TLDR
- GameStop (GME) stock fell roughly 4% in premarket trading Tuesday after eBay rejected its $56 billion takeover bid.
- eBay’s board called the proposal “neither credible nor attractive,” citing doubts over financing.
- GameStop CEO Ryan Cohen offered to buy eBay with cash and stock, but GME is roughly a quarter of eBay’s size.
- Cohen has claimed a $20 billion debt financing commitment from TD Bank, contingent on investment-grade credit — which Moody’s said the deal would undermine.
- Notable investor Michael Burry sold his GameStop stake following the bid, warning of dilution and debt risk.
GameStop (GME) stock was trading down around 4% in premarket on Tuesday, hitting $22.26 ahead of the open, after eBay’s board officially rejected the company’s unsolicited $56 billion takeover bid.
In a letter to Ryan Cohen, GameStop’s chairman and CEO, eBay chairman Paul Pressler wrote: “We have concluded that your proposal is neither credible nor attractive.”
The rejection came after Cohen made the offer earlier this month, proposing to buy the online marketplace with a half-cash, half-stock deal. At the time, GameStop carried a market cap of around $12 billion — roughly a quarter of eBay’s size.
$EBAY REJECTED $GME’s unsolicited, non-binding takeover proposal after board review, calling it “neither credible nor attractive.”
eBay cited financing uncertainty, leverage and operational risks, valuation concerns and GameStop governance. https://t.co/hTjLRB8B6N pic.twitter.com/RTZjdcINcW
— Wall St Engine (@wallstengine) May 12, 2026
eBay’s board said it reviewed the proposal with independent advisors and flagged two key concerns: uncertainty around the financing plan and the potential damage to eBay’s long-term growth and profitability.
Financing Questions Loom Large
From the moment the bid landed, Wall Street questioned how Cohen planned to pull it off.
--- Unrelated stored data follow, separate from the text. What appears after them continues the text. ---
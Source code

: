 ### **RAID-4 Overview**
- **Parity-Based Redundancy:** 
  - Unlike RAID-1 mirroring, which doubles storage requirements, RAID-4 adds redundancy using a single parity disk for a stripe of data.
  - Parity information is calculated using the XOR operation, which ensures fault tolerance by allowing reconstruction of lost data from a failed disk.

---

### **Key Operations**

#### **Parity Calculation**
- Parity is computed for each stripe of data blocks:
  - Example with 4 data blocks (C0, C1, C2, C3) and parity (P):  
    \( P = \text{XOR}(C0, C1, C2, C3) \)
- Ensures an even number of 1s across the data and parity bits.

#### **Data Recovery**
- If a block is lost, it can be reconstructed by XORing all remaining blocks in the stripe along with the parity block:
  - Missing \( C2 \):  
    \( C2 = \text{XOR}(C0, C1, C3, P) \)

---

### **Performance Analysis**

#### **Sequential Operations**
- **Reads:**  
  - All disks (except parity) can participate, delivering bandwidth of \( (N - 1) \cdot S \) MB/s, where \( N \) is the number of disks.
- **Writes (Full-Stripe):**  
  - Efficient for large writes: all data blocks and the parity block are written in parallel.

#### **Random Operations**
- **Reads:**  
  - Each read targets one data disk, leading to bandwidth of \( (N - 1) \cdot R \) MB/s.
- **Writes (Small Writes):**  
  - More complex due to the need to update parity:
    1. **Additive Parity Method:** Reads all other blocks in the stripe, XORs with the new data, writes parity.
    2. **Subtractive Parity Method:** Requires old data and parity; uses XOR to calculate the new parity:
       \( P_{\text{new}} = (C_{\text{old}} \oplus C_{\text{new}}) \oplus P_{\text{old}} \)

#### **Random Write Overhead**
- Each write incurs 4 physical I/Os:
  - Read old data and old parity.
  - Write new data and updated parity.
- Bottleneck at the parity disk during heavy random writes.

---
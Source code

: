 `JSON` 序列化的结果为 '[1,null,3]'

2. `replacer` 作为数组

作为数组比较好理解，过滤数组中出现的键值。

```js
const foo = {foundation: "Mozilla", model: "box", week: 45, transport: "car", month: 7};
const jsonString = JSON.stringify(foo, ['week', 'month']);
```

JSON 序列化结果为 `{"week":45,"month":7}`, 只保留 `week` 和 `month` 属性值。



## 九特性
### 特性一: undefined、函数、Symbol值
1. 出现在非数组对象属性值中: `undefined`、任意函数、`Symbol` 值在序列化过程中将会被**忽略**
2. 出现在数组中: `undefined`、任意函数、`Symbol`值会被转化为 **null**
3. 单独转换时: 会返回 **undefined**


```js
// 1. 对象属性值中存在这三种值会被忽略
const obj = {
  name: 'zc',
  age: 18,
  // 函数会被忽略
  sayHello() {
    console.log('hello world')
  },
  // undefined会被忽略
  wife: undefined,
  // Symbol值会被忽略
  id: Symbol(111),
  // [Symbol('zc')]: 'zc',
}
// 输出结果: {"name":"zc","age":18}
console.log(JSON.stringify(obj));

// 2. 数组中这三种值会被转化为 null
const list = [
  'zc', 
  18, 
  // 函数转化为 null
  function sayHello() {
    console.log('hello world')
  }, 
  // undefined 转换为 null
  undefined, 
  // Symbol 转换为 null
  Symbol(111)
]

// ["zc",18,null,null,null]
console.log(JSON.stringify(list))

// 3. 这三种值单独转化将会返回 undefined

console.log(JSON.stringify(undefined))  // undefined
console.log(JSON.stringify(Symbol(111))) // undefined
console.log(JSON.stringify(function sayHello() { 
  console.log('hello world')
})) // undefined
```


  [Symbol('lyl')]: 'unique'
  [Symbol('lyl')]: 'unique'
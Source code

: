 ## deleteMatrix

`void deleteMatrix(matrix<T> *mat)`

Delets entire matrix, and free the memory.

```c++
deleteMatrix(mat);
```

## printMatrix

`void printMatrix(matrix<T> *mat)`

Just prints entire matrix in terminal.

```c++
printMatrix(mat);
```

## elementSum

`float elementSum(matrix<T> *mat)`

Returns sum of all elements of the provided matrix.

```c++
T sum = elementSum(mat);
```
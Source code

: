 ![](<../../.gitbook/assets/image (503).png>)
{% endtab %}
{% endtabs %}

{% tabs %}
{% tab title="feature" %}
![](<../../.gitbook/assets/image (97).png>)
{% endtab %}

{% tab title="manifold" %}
GameStop had roughly $9 billion in cash on its balance sheet. Cohen said he had a “highly-confident letter” from TD Bank for $20 billion in debt financing — but that commitment is contingent on the combined company maintaining an investment-grade credit rating.
That condition got complicated fast. Moody’s said last week the deal would be credit negative for eBay, throwing cold water on the debt financing piece.
Investors quickly priced in the likelihood of heavy dilution. To fund the gap, GameStop would likely need to issue new stock — something that has historically rattled GME holders.
Michael Burry, of “The Big Short” fame, sold his entire stake in GameStop after the offer was made, publicly warning the deal would saddle the company with debt and hurt existing investors.
eBay stock has been trading well below the offer price of $125 per share since the bid was announced, sitting around $107 before the bell Tuesday — the market effectively signaling skepticism from the start.
What Cohen Said — And Didn’t
Cohen’s case for the deal rested on cost-cutting and synergies. He argued that combining GameStop’s operational efficiency with eBay’s marketplace could create a stronger rival to Amazon.
He pointed to GameStop’s 600 U.S. stores as a physical network that could give eBay a differentiated edge. He also offered to serve as CEO of the combined company with no salary, no cash bonuses, and no golden parachute.
In a CNBC interview, however, Cohen struggled to articulate the financing details. When pressed, he said simply that the deal would be paid for with cash and stock — answers that left analysts and hosts visibly unsatisfied.
Next Steps
The rejection doesn’t necessarily end things. Cohen had previously said he was willing to take the offer directly to eBay shareholders, potentially by calling a special meeting — a move that could set up a hostile bid.
eBay, for its part, said its board is “confident the company, under its current management team, is well-positioned to continue to drive sustainable growth.”
As of Tuesday morning, GME was trading at $22.26 in premarket, down about 4%, while eBay stock was down roughly 1% to $107.